▶ _Provided records_:
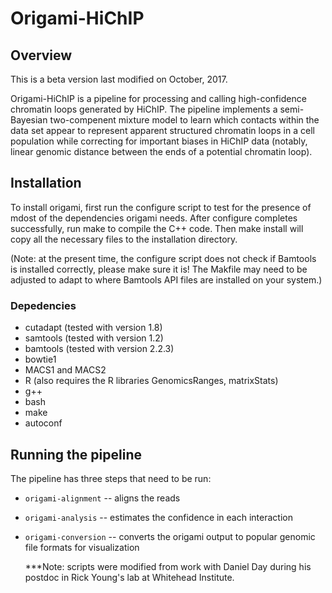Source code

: # Origami-HiChIP

## Overview

This is a beta version last modified on October, 2017. 

Origami-HiChIP is a pipeline for processing and calling high-confidence chromatin loops generated by HiChIP. The pipeline implements a semi-Bayesian two-compenent mixture model to learn which contacts within the data set appear to represent apparent structured chromatin loops in a cell population while correcting for important biases in HiChIP data (notably, linear genomic distance between the ends of a potential chromatin loop).

## Installation

To install origami, first run the configure script to test for the presence of mdost of the dependencies origami needs. After configure completes successfully, run make to compile the C++ code. Then  make install will copy all the necessary files to the installation directory.

(Note: at the present time, the configure script does not check if Bamtools is installed correctly, please make sure it is! The Makfile may need to be adjusted to adapt to where Bamtools API files are installed on your system.)

### Depedencies
* cutadapt (tested with version 1.8)
* samtools (tested with version 1.2)
* bamtools (tested with version 2.2.3)
* bowtie1
* MACS1 and MACS2
* R (also requires the R libraries GenomicsRanges, matrixStats)
* g++
* bash
* make
* autoconf


## Running the pipeline

The pipeline has three steps that need to be run:

* `origami-alignment` -- aligns the reads
* `origami-analysis` -- estimates the confidence in each interaction
* `origami-conversion` -- converts the origami output to popular genomic file formats for visualization


  
  ***Note: scripts were modified from work with Daniel Day during his postdoc in Rick Young's lab at Whitehead Institute.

▶ _The task_: In the records above, some lines hold the word "modified"; copy each such line.

▶ _Your response_:
This is a beta version last modified on October, 2017. 
  ***Note: scripts were modified from work with Daniel Day during his postdoc in Rick Young's lab at Whitehead Institute.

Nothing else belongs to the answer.